Detrás del Telón
La reciente visita de Claudia Sheinbaum a la capital potosina demostró la cercanía que hay con el gobernador Ricardo Gallardo, y que el 2027 los une no los divide; la presidenta agradeció la coordinación entre los dos niveles de gobierno y reconoció los avances conjuntos en infraestructura, salud, bienestar y seguridad en las cuatro regiones de la entidad.
El gobernador Gallardo habló poco en el evento del viernes pasado, pero se fortaleció y es evidente que mantiene el control del proceso sucesorio en Palacio de Gobierno, hay una interlocución con la presidenta y la cúpula de Morena, el peso político del gallardismo a nivel estatal y nacional —más que del PVEM— es reconocido y necesario para consolidar el segundo piso de la 4T.
La Arena Potosí con más de 20 mil asistentes fue el escenario del informe presidencial, en los hechos fue una demostración de capacidad de convocatoria y, sobre todo, una exhibición del músculo territorial del gobernador Gallardo; el estado no está dividido ni a hay un gobierno debilitado, en el último tramo de su sexenio Gallardo aún tiene mucho poder y control, tiene el tablero y mueve las piezas, a diferencia de Toranzo y Carreras que a esas alturas estaban derrotados y ausentes por carecer de un proyecto político y de convicciones.
Gallardo, además, aprovechó la visita presidencial para exhibir resultados y no solamente lealtades, hay seguridad, inversión, infraestructura, programas sociales y proyectos estratégicos, lo hecho a nivel estatal empata con el trabajo federal, ya vienen el tren de pasajeros SLP-Nuevo Laredo, hospitales para Rioverde y Ciudad Valles, la carretera Valles-Tampico y ciertamente se ha retrasado el aeropuerto de Tamuín, con el que se va a detonar el turismo en la Huasteca.

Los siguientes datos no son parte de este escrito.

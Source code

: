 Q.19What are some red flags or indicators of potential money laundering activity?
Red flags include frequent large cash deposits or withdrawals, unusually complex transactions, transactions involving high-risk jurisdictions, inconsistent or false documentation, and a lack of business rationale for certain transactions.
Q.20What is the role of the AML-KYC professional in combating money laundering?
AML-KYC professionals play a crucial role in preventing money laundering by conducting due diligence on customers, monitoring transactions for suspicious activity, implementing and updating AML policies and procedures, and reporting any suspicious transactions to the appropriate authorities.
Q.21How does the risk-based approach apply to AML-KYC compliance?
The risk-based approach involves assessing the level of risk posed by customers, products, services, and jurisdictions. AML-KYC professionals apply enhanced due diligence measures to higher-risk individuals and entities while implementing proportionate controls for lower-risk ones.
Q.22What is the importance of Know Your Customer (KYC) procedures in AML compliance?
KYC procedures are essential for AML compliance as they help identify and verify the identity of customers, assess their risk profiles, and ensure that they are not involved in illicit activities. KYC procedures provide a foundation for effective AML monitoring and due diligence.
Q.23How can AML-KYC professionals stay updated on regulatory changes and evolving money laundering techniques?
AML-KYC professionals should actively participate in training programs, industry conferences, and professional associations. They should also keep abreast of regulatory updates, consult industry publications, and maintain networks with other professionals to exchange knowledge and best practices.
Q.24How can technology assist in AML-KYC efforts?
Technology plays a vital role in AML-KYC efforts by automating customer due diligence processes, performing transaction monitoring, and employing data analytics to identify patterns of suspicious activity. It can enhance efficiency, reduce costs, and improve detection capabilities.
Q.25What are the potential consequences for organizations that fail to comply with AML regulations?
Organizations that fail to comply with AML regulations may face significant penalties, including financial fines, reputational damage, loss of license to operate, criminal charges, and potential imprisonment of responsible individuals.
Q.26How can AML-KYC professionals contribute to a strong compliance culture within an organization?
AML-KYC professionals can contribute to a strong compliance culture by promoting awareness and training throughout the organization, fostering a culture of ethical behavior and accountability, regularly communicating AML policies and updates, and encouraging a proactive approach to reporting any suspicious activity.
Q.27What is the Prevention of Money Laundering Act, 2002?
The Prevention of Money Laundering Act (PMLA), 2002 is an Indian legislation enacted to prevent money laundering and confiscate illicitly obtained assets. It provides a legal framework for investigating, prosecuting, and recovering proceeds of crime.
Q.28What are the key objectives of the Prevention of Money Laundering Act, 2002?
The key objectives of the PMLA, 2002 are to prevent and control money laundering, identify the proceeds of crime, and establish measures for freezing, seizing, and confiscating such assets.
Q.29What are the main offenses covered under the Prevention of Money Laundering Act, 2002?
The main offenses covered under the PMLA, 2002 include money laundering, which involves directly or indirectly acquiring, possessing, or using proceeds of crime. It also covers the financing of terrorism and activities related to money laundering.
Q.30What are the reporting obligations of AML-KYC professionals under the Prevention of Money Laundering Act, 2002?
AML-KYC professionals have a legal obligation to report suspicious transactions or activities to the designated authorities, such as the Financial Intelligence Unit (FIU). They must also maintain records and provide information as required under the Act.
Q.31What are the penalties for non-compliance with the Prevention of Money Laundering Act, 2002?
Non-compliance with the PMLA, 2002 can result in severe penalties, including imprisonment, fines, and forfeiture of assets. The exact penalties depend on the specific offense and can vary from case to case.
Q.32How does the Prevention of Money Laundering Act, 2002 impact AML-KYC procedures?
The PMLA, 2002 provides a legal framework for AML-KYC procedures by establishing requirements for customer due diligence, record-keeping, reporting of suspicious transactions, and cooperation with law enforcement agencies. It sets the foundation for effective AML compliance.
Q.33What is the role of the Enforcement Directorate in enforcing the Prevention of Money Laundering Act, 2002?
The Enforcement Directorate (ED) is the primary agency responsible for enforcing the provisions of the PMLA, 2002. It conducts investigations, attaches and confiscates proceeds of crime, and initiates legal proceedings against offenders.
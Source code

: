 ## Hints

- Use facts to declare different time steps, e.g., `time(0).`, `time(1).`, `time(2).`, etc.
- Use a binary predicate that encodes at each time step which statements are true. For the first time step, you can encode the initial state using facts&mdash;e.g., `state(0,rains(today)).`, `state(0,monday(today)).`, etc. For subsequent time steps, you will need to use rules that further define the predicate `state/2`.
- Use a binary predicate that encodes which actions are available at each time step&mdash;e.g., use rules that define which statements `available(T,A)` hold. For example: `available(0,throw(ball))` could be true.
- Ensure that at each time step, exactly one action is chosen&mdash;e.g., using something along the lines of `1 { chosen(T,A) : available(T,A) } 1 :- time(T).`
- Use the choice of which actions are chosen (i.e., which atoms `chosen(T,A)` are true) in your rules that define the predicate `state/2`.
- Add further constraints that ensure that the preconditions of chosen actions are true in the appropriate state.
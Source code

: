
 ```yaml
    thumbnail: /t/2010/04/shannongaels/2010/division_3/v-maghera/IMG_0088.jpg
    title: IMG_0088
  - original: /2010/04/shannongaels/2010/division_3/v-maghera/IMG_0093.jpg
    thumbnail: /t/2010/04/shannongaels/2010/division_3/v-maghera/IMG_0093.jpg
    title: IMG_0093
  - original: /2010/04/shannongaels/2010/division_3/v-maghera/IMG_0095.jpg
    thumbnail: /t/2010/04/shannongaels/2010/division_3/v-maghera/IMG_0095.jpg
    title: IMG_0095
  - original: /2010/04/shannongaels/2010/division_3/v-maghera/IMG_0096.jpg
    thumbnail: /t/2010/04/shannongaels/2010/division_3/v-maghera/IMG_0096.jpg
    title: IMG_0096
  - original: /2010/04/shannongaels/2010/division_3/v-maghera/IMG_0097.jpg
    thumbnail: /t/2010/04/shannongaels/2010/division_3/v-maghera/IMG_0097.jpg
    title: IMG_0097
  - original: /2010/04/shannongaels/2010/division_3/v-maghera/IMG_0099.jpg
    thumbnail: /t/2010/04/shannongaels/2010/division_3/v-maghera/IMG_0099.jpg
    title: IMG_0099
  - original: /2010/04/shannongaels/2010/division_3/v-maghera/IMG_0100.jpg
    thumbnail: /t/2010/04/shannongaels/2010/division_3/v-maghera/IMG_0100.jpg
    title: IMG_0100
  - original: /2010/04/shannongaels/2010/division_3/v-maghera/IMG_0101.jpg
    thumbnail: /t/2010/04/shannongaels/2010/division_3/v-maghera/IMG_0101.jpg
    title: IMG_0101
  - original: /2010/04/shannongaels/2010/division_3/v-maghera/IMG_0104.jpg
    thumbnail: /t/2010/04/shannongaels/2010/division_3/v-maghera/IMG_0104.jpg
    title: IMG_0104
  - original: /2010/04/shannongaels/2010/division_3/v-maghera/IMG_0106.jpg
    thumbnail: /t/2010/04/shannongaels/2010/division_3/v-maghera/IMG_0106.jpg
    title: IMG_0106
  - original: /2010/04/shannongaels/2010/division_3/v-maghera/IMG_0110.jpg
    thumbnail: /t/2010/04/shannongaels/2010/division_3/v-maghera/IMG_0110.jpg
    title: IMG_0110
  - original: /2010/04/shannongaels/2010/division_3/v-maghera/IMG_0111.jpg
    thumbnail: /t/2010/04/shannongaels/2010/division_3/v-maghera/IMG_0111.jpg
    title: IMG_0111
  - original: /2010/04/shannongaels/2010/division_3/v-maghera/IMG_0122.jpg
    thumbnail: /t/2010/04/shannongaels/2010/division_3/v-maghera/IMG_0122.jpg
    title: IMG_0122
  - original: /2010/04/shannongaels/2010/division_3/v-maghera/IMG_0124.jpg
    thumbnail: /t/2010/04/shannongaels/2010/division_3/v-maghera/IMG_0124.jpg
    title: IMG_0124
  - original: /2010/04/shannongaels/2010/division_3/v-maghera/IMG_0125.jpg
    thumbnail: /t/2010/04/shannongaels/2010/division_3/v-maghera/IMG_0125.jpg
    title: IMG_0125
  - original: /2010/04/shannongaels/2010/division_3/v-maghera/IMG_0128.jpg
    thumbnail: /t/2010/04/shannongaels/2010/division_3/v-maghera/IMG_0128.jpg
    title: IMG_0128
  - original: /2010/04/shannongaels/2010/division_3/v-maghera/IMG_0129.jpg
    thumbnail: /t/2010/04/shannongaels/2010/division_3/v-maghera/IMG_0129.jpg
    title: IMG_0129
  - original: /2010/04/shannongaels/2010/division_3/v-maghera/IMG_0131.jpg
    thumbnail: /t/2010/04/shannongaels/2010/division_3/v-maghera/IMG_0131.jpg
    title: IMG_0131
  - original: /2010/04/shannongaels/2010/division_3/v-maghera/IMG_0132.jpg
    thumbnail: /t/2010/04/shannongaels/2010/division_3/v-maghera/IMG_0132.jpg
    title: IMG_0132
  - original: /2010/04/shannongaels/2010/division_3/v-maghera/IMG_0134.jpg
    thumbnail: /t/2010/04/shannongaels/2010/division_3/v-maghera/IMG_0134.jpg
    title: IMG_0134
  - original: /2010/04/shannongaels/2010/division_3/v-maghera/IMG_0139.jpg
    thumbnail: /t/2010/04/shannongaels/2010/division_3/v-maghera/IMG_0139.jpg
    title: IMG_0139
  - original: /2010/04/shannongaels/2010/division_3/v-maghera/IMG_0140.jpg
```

Gallardo ha insistido en que los tiempos de la sucesión todavía no llegan y que será hacia diciembre cuando el Partido Verde defina sus movimientos, está en suspenso si el partido gobernante irá solo con la senadora Ruth González o en alianza con Morena con otro candidato verde, en el 2021 se fueron por caminos distintos y la realidad fue contundente: el triunfo arrollador de Gallardo y la tragedia de Morena con Mónica Rangel; de nuevo la oposición tiene muy pocas posibilidades de triunfar (ya sea Galindo, Rita Ozalia o Zumaya), anda muy acelerada con actos anticipados de campaña y sin verdaderos liderazgos, mucho ruido y pocas nueces.
El evento en la Arena Potosí fue un evento institucional no partidista, por ello el retiro de las banderas del PT era algo necesario porque fue una vulgar provocación a la presidenta Sheinbaum que se ha desmarcado de este partido, que se ha alejado de los ideales de la 4T y prefiere estar del lado del bando morenista vinculado al huachicol; al informe presidencial no fue invitado Zumaya, la distancia, el desaire, el deslinde es contundente.
El alcalde Galindo sí fue invitado, pero se le asignó un lugar lejos del presídium, la invitación fue de último momento, se le vio incómodo en el escenario en el que se desplegó el músculo del gobernador; el rector Zermeño no asistió, ya no quiere que se le asocie con Morena; la sucesión todavía no empieza formalmente, pero Gallardo ya está jugando la partida con la venia de Claudia.